> What to work on: The records below are to be written out again, exactly as they appear.

> Provided records:
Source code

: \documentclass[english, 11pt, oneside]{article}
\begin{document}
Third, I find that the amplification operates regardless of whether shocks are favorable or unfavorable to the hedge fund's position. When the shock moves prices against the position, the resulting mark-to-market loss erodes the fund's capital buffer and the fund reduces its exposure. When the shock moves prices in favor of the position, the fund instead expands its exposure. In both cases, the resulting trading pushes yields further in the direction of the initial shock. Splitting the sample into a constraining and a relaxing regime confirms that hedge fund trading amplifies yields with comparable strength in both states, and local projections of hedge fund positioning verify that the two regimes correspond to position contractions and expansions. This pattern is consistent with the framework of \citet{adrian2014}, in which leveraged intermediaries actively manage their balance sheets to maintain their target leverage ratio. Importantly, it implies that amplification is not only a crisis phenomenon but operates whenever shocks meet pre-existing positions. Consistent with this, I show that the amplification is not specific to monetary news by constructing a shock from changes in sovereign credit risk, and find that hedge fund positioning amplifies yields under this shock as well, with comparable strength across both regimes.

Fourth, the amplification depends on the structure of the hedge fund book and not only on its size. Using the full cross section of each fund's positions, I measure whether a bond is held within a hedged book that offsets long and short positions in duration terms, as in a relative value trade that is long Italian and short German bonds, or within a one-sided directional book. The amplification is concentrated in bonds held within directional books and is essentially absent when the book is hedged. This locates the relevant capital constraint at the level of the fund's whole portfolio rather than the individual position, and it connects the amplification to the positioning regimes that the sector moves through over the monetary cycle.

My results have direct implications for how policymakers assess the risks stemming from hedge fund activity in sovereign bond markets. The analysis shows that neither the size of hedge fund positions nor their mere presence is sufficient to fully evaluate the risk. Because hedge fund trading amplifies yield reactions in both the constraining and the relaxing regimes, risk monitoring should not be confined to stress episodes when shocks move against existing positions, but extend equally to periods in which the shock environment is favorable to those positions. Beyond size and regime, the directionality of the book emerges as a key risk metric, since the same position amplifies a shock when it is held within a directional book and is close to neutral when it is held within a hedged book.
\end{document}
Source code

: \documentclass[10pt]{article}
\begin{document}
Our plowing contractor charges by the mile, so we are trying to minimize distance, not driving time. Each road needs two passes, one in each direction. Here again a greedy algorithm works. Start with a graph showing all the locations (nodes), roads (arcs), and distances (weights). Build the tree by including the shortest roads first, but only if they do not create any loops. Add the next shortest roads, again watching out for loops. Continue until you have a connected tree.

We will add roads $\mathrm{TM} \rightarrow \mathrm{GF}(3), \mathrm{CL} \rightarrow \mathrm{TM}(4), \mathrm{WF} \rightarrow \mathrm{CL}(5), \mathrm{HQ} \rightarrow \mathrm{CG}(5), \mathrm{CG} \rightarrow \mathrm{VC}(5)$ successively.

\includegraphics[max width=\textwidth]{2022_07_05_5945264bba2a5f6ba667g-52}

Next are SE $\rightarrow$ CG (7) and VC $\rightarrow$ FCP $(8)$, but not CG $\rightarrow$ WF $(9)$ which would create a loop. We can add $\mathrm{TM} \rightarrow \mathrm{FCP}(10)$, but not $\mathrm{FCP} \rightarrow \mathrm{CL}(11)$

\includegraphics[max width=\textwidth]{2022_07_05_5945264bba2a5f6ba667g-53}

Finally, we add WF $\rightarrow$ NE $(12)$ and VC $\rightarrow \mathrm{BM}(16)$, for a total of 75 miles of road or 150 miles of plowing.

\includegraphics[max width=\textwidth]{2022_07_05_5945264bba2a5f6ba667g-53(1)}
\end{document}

> Exercise answer:
Source code

: \documentclass[english, 11pt, oneside]{article}
\begin{document}
Third, I find that the amplification operates regardless of whether shocks are favorable or unfavorable to the hedge fund's position. When the shock moves prices against the position, the resulting mark-to-market loss erodes the fund's capital buffer and the fund reduces its exposure. When the shock moves prices in favor of the position, the fund instead expands its exposure. In both cases, the resulting trading pushes yields further in the direction of the initial shock. Splitting the sample into a constraining and a relaxing regime confirms that hedge fund trading amplifies yields with comparable strength in both states, and local projections of hedge fund positioning verify that the two regimes correspond to position contractions and expansions. This pattern is consistent with the framework of \citet{adrian2014}, in which leveraged intermediaries actively manage their balance sheets to maintain their target leverage ratio. Importantly, it implies that amplification is not only a crisis phenomenon but operates whenever shocks meet pre-existing positions. Consistent with this, I show that the amplification is not specific to monetary news by constructing a shock from changes in sovereign credit risk, and find that hedge fund positioning amplifies yields under this shock as well, with comparable strength across both regimes.

Fourth, the amplification depends on the structure of the hedge fund book and not only on its size. Using the full cross section of each fund's positions, I measure whether a bond is held within a hedged book that offsets long and short positions in duration terms, as in a relative value trade that is long Italian and short German bonds, or within a one-sided directional book. The amplification is concentrated in bonds held within directional books and is essentially absent when the book is hedged. This locates the relevant capital constraint at the level of the fund's whole portfolio rather than the individual position, and it connects the amplification to the positioning regimes that the sector moves through over the monetary cycle.

My results have direct implications for how policymakers assess the risks stemming from hedge fund activity in sovereign bond markets. The analysis shows that neither the size of hedge fund positions nor their mere presence is sufficient to fully evaluate the risk. Because hedge fund trading amplifies yield reactions in both the constraining and the relaxing regimes, risk monitoring should not be confined to stress episodes when shocks move against existing positions, but extend equally to periods in which the shock environment is favorable to those positions. Beyond size and regime, the directionality of the book emerges as a key risk metric, since the same position amplifies a shock when it is held within a directional book and is close to neutral when it is held within a hedged book.
\end{document}
Source code

: \documentclass[10pt]{article}
\begin{document}
Our plowing contractor charges by the mile, so we are trying to minimize distance, not driving time. Each road needs two passes, one in each direction. Here again a greedy algorithm works. Start with a graph showing all the locations (nodes), roads (arcs), and distances (weights). Build the tree by including the shortest roads first, but only if they do not create any loops. Add the next shortest roads, again watching out for loops. Continue until you have a connected tree.

We will add roads $\mathrm{TM} \rightarrow \mathrm{GF}(3), \mathrm{CL} \rightarrow \mathrm{TM}(4), \mathrm{WF} \rightarrow \mathrm{CL}(5), \mathrm{HQ} \rightarrow \mathrm{CG}(5), \mathrm{CG} \rightarrow \mathrm{VC}(5)$ successively.

\includegraphics[max width=\textwidth]{2022_07_05_5945264bba2a5f6ba667g-52}

Next are SE $\rightarrow$ CG (7) and VC $\rightarrow$ FCP $(8)$, but not CG $\rightarrow$ WF $(9)$ which would create a loop. We can add $\mathrm{TM} \rightarrow \mathrm{FCP}(10)$, but not $\mathrm{FCP} \rightarrow \mathrm{CL}(11)$

\includegraphics[max width=\textwidth]{2022_07_05_5945264bba2a5f6ba667g-53}

Finally, we add WF $\rightarrow$ NE $(12)$ and VC $\rightarrow \mathrm{BM}(16)$, for a total of 75 miles of road or 150 miles of plowing.

\includegraphics[max width=\textwidth]{2022_07_05_5945264bba2a5f6ba667g-53(1)}
\end{document}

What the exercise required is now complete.